*Information shown:*
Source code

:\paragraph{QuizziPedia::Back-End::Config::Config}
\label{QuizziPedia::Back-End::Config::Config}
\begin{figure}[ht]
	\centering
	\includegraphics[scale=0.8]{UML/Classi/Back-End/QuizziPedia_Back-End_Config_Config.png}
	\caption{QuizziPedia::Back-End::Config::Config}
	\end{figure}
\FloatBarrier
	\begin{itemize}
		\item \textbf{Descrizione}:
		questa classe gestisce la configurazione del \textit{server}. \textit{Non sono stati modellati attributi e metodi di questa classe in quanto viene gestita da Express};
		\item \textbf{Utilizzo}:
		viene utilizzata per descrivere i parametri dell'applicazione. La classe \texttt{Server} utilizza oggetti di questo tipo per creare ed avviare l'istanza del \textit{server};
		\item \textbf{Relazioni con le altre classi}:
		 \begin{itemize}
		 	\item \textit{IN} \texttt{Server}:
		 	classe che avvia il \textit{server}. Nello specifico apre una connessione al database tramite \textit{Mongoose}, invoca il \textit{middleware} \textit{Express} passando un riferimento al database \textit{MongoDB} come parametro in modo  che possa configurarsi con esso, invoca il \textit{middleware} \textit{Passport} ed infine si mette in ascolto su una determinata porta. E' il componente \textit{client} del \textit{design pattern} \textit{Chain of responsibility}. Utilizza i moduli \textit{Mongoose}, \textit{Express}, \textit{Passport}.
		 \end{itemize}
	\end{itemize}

*Task statement:* Filter the records down to the lines containing the word "textbf", and copy those.

*Task response:*
		\item \textbf{Descrizione}:
		\item \textbf{Utilizzo}:
		\item \textbf{Relazioni con le altre classi}:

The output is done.